Present the following data again exactly as it is shown.

==*==

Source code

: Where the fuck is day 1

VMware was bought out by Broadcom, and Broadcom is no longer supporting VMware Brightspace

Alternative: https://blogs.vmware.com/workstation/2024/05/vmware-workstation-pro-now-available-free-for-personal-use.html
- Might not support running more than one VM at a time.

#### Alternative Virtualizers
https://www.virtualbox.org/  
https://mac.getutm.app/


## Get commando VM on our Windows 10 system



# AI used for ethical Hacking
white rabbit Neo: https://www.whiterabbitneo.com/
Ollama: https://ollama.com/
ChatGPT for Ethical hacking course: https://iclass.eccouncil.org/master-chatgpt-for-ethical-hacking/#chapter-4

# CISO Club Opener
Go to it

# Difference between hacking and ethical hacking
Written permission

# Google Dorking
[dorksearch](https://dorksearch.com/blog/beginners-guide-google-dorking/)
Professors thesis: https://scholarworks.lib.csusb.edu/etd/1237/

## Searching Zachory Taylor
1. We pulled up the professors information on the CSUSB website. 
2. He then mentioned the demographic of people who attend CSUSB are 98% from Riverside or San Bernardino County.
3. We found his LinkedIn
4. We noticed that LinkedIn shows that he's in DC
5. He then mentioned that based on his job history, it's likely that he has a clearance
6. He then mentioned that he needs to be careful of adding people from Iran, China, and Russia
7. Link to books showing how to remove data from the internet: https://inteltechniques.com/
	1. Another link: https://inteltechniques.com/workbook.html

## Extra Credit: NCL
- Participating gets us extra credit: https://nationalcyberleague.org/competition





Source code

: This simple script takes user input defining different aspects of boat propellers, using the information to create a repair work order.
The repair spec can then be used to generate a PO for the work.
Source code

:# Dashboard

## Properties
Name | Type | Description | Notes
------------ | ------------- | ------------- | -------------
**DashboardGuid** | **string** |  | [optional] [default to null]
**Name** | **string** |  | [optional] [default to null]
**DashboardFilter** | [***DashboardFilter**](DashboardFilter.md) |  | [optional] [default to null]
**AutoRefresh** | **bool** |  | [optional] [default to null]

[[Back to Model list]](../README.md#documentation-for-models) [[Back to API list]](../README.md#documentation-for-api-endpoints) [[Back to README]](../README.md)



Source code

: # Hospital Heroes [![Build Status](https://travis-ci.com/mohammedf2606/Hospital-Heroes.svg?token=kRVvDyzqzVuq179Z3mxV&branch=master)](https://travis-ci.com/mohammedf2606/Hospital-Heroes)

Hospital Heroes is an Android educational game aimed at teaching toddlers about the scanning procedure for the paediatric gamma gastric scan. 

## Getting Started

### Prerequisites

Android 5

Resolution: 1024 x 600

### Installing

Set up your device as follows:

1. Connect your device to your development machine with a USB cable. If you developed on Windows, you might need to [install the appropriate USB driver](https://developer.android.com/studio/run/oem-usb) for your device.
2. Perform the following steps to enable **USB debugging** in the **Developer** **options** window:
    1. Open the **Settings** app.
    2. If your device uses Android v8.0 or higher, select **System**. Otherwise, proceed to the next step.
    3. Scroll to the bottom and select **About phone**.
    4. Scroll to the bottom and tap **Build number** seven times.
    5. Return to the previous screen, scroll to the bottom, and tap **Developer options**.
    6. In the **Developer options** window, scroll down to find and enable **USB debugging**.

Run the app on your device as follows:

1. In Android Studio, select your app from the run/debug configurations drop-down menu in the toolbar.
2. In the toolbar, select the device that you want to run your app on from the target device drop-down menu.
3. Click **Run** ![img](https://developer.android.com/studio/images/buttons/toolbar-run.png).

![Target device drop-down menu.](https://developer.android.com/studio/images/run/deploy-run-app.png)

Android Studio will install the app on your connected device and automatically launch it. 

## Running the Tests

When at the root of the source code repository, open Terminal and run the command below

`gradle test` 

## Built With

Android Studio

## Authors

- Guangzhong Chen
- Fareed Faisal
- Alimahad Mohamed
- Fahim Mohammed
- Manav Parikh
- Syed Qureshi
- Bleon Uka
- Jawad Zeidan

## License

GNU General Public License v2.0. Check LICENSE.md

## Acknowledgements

==*==

- _ANSWER TO THIS EXERCISE_:
Source code

: Where the fuck is day 1

VMware was bought out by Broadcom, and Broadcom is no longer supporting VMware Brightspace

Alternative: https://blogs.vmware.com/workstation/2024/05/vmware-workstation-pro-now-available-free-for-personal-use.html
- Might not support running more than one VM at a time.

#### Alternative Virtualizers
https://www.virtualbox.org/  
https://mac.getutm.app/


## Get commando VM on our Windows 10 system



# AI used for ethical Hacking
white rabbit Neo: https://www.whiterabbitneo.com/
Ollama: https://ollama.com/
ChatGPT for Ethical hacking course: https://iclass.eccouncil.org/master-chatgpt-for-ethical-hacking/#chapter-4

# CISO Club Opener
Go to it

# Difference between hacking and ethical hacking
Written permission

# Google Dorking
[dorksearch](https://dorksearch.com/blog/beginners-guide-google-dorking/)
Professors thesis: https://scholarworks.lib.csusb.edu/etd/1237/

## Searching Zachory Taylor
1. We pulled up the professors information on the CSUSB website. 
2. He then mentioned the demographic of people who attend CSUSB are 98% from Riverside or San Bernardino County.
3. We found his LinkedIn
4. We noticed that LinkedIn shows that he's in DC
5. He then mentioned that based on his job history, it's likely that he has a clearance
6. He then mentioned that he needs to be careful of adding people from Iran, China, and Russia
7. Link to books showing how to remove data from the internet: https://inteltechniques.com/
	1. Another link: https://inteltechniques.com/workbook.html

## Extra Credit: NCL
- Participating gets us extra credit: https://nationalcyberleague.org/competition





Source code

: This simple script takes user input defining different aspects of boat propellers, using the information to create a repair work order.
The repair spec can then be used to generate a PO for the work.
Source code

:# Dashboard

## Properties
Name | Type | Description | Notes
------------ | ------------- | ------------- | -------------
**DashboardGuid** | **string** |  | [optional] [default to null]
**Name** | **string** |  | [optional] [default to null]
**DashboardFilter** | [***DashboardFilter**](DashboardFilter.md) |  | [optional] [default to null]
**AutoRefresh** | **bool** |  | [optional] [default to null]

[[Back to Model list]](../README.md#documentation-for-models) [[Back to API list]](../README.md#documentation-for-api-endpoints) [[Back to README]](../README.md)



Source code

: # Hospital Heroes [![Build Status](https://travis-ci.com/mohammedf2606/Hospital-Heroes.svg?token=kRVvDyzqzVuq179Z3mxV&branch=master)](https://travis-ci.com/mohammedf2606/Hospital-Heroes)

Hospital Heroes is an Android educational game aimed at teaching toddlers about the scanning procedure for the paediatric gamma gastric scan. 

## Getting Started

### Prerequisites

Android 5

Resolution: 1024 x 600

### Installing

Set up your device as follows:

1. Connect your device to your development machine with a USB cable. If you developed on Windows, you might need to [install the appropriate USB driver](https://developer.android.com/studio/run/oem-usb) for your device.
2. Perform the following steps to enable **USB debugging** in the **Developer** **options** window:
    1. Open the **Settings** app.
    2. If your device uses Android v8.0 or higher, select **System**. Otherwise, proceed to the next step.
    3. Scroll to the bottom and select **About phone**.
    4. Scroll to the bottom and tap **Build number** seven times.
    5. Return to the previous screen, scroll to the bottom, and tap **Developer options**.
    6. In the **Developer options** window, scroll down to find and enable **USB debugging**.

Run the app on your device as follows:

1. In Android Studio, select your app from the run/debug configurations drop-down menu in the toolbar.
2. In the toolbar, select the device that you want to run your app on from the target device drop-down menu.
3. Click **Run** ![img](https://developer.android.com/studio/images/buttons/toolbar-run.png).

![Target device drop-down menu.](https://developer.android.com/studio/images/run/deploy-run-app.png)

Android Studio will install the app on your connected device and automatically launch it. 

## Running the Tests

When at the root of the source code repository, open Terminal and run the command below

`gradle test` 

## Built With

Android Studio

## Authors

- Guangzhong Chen
- Fareed Faisal
- Alimahad Mohamed
- Fahim Mohammed
- Manav Parikh
- Syed Qureshi
- Bleon Uka
- Jawad Zeidan

## License

GNU General Public License v2.0. Check LICENSE.md

## Acknowledgements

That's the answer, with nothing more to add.